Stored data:
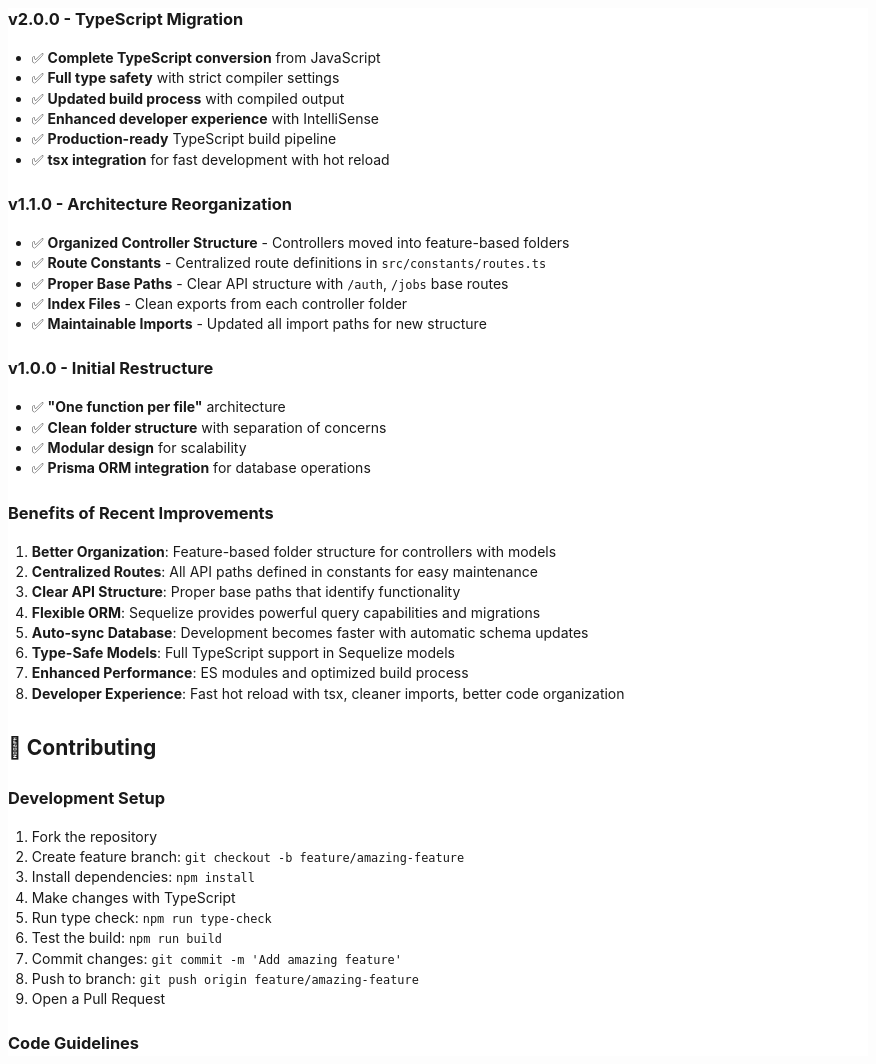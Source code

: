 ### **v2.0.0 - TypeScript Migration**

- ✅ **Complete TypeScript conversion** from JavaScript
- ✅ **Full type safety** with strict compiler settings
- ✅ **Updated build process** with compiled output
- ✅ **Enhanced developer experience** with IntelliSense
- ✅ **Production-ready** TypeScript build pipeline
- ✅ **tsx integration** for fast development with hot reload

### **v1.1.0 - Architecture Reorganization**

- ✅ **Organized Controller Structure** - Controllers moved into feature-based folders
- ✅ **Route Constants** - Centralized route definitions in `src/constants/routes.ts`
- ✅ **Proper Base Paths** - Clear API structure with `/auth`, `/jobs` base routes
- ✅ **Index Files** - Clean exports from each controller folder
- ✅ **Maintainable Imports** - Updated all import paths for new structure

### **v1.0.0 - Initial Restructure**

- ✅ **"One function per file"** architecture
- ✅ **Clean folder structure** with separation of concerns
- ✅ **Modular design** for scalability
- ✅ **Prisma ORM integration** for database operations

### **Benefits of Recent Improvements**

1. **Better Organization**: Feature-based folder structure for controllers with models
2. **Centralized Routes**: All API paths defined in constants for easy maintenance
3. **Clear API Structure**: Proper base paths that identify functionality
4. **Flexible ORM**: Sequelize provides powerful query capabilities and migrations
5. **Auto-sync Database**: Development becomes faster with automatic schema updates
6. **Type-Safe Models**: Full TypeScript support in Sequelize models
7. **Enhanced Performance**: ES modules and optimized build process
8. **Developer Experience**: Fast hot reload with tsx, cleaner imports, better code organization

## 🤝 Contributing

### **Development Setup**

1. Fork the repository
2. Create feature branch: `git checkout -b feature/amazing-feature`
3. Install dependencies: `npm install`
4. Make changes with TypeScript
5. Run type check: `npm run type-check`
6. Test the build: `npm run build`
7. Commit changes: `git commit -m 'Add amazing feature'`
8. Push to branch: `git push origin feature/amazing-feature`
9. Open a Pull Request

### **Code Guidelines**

* * *

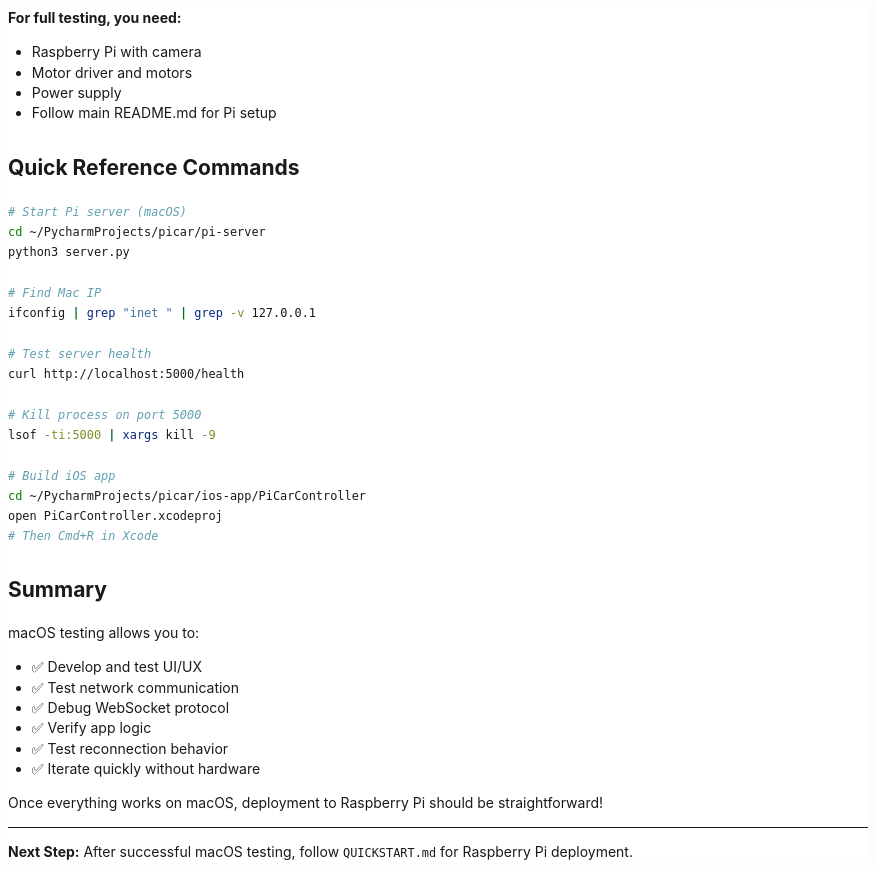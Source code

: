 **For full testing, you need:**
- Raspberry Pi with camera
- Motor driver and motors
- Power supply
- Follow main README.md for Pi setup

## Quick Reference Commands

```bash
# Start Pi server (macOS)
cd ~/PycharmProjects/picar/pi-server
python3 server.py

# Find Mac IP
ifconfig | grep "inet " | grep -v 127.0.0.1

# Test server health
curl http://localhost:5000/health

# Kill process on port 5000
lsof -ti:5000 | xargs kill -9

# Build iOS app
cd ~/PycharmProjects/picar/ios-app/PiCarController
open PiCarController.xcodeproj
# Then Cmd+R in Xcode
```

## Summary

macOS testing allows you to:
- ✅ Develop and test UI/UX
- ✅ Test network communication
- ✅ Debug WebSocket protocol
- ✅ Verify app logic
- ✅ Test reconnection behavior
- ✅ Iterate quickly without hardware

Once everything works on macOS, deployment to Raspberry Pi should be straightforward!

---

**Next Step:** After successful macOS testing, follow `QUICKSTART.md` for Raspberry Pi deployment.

* * *

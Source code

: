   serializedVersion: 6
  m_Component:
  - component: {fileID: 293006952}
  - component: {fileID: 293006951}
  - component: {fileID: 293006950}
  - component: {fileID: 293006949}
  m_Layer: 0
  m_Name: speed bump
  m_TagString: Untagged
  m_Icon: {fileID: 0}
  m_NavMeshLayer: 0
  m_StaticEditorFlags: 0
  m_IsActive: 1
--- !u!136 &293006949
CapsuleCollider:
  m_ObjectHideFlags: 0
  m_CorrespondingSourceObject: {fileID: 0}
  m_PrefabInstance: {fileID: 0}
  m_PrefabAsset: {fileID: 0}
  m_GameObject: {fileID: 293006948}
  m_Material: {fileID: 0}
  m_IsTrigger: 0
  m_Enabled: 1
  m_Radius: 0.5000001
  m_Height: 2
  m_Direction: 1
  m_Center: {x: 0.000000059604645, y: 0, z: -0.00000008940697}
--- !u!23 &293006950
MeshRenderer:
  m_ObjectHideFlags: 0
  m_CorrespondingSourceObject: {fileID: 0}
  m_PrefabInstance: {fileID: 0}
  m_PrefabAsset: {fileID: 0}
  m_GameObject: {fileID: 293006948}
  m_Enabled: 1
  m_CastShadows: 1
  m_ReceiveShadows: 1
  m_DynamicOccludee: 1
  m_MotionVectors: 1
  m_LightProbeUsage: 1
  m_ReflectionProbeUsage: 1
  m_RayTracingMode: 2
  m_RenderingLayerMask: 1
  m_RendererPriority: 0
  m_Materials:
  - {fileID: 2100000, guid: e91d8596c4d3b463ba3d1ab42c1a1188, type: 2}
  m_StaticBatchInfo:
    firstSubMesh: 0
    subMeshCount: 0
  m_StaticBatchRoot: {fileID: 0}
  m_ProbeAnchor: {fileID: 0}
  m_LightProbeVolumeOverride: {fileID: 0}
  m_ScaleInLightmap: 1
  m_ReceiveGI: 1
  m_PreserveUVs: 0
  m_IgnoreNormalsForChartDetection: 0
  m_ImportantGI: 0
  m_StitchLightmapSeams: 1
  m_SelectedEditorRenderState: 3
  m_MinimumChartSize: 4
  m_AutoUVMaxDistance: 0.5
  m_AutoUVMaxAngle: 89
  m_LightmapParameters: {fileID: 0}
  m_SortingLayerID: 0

— WHAT YOU HAVE TO DO —
From the entries above, write out only the lines starting at the line that holds "- ✅ **Clean" and ending at the line that holds "### **Code Guidelines**", keeping both and matching them exactly.

— SOLUTION FOR THIS EXERCISE —
- ✅ **Clean folder structure** with separation of concerns
- ✅ **Modular design** for scalability
- ✅ **Prisma ORM integration** for database operations

### **Benefits of Recent Improvements**

1. **Better Organization**: Feature-based folder structure for controllers with models
2. **Centralized Routes**: All API paths defined in constants for easy maintenance
3. **Clear API Structure**: Proper base paths that identify functionality
4. **Flexible ORM**: Sequelize provides powerful query capabilities and migrations
5. **Auto-sync Database**: Development becomes faster with automatic schema updates
6. **Type-Safe Models**: Full TypeScript support in Sequelize models
7. **Enhanced Performance**: ES modules and optimized build process
8. **Developer Experience**: Fast hot reload with tsx, cleaner imports, better code organization

## 🤝 Contributing

### **Development Setup**

1. Fork the repository
2. Create feature branch: `git checkout -b feature/amazing-feature`
3. Install dependencies: `npm install`
4. Make changes with TypeScript
5. Run type check: `npm run type-check`
6. Test the build: `npm run build`
7. Commit changes: `git commit -m 'Add amazing feature'`
8. Push to branch: `git push origin feature/amazing-feature`
9. Open a Pull Request

### **Code Guidelines**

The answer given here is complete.